**Your goal**
Every record must be copied out exactly.
________________
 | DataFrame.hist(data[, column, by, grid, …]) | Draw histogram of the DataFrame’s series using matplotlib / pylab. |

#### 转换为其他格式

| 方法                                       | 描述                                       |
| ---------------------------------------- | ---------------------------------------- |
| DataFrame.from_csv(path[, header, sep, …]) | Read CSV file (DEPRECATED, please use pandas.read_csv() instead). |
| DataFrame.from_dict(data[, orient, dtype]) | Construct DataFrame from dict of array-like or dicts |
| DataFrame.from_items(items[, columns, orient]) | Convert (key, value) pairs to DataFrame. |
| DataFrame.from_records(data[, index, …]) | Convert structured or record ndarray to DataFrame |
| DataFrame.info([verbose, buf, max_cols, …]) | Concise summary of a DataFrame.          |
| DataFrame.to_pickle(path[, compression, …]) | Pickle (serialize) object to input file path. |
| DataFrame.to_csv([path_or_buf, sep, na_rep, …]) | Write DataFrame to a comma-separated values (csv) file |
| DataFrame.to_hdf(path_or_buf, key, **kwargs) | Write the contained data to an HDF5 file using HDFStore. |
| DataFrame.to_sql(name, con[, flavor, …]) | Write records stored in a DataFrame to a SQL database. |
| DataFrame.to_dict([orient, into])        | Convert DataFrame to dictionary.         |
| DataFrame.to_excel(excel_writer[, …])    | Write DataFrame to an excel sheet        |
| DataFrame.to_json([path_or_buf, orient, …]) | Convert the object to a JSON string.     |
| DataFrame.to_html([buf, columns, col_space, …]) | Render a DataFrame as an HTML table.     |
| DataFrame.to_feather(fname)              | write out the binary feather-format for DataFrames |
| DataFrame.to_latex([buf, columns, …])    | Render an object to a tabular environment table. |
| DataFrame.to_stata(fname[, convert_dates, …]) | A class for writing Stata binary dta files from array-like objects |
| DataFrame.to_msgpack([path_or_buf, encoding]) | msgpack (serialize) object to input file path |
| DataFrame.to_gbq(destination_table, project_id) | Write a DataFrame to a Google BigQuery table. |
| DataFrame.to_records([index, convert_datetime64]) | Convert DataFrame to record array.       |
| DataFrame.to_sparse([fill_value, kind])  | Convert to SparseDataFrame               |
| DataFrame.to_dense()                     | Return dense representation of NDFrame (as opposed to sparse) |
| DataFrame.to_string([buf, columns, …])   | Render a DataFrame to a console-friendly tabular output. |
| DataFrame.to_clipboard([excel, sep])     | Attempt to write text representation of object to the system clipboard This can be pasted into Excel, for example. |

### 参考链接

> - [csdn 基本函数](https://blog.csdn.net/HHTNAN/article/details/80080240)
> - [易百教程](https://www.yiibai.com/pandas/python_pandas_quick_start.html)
________________
**Response to this task**
 | DataFrame.hist(data[, column, by, grid, …]) | Draw histogram of the DataFrame’s series using matplotlib / pylab. |

#### 转换为其他格式

| 方法                                       | 描述                                       |
| ---------------------------------------- | ---------------------------------------- |
| DataFrame.from_csv(path[, header, sep, …]) | Read CSV file (DEPRECATED, please use pandas.read_csv() instead). |
| DataFrame.from_dict(data[, orient, dtype]) | Construct DataFrame from dict of array-like or dicts |
| DataFrame.from_items(items[, columns, orient]) | Convert (key, value) pairs to DataFrame. |
| DataFrame.from_records(data[, index, …]) | Convert structured or record ndarray to DataFrame |
| DataFrame.info([verbose, buf, max_cols, …]) | Concise summary of a DataFrame.          |
| DataFrame.to_pickle(path[, compression, …]) | Pickle (serialize) object to input file path. |
| DataFrame.to_csv([path_or_buf, sep, na_rep, …]) | Write DataFrame to a comma-separated values (csv) file |
| DataFrame.to_hdf(path_or_buf, key, **kwargs) | Write the contained data to an HDF5 file using HDFStore. |
| DataFrame.to_sql(name, con[, flavor, …]) | Write records stored in a DataFrame to a SQL database. |
| DataFrame.to_dict([orient, into])        | Convert DataFrame to dictionary.         |
| DataFrame.to_excel(excel_writer[, …])    | Write DataFrame to an excel sheet        |
| DataFrame.to_json([path_or_buf, orient, …]) | Convert the object to a JSON string.     |
| DataFrame.to_html([buf, columns, col_space, …]) | Render a DataFrame as an HTML table.     |
| DataFrame.to_feather(fname)              | write out the binary feather-format for DataFrames |
| DataFrame.to_latex([buf, columns, …])    | Render an object to a tabular environment table. |
| DataFrame.to_stata(fname[, convert_dates, …]) | A class for writing Stata binary dta files from array-like objects |
| DataFrame.to_msgpack([path_or_buf, encoding]) | msgpack (serialize) object to input file path |
| DataFrame.to_gbq(destination_table, project_id) | Write a DataFrame to a Google BigQuery table. |
| DataFrame.to_records([index, convert_datetime64]) | Convert DataFrame to record array.       |
| DataFrame.to_sparse([fill_value, kind])  | Convert to SparseDataFrame               |
| DataFrame.to_dense()                     | Return dense representation of NDFrame (as opposed to sparse) |
| DataFrame.to_string([buf, columns, …])   | Render a DataFrame to a console-friendly tabular output. |
| DataFrame.to_clipboard([excel, sep])     | Attempt to write text representation of object to the system clipboard This can be pasted into Excel, for example. |

### 参考链接

> - [csdn 基本函数](https://blog.csdn.net/HHTNAN/article/details/80080240)
> - [易百教程](https://www.yiibai.com/pandas/python_pandas_quick_start.html)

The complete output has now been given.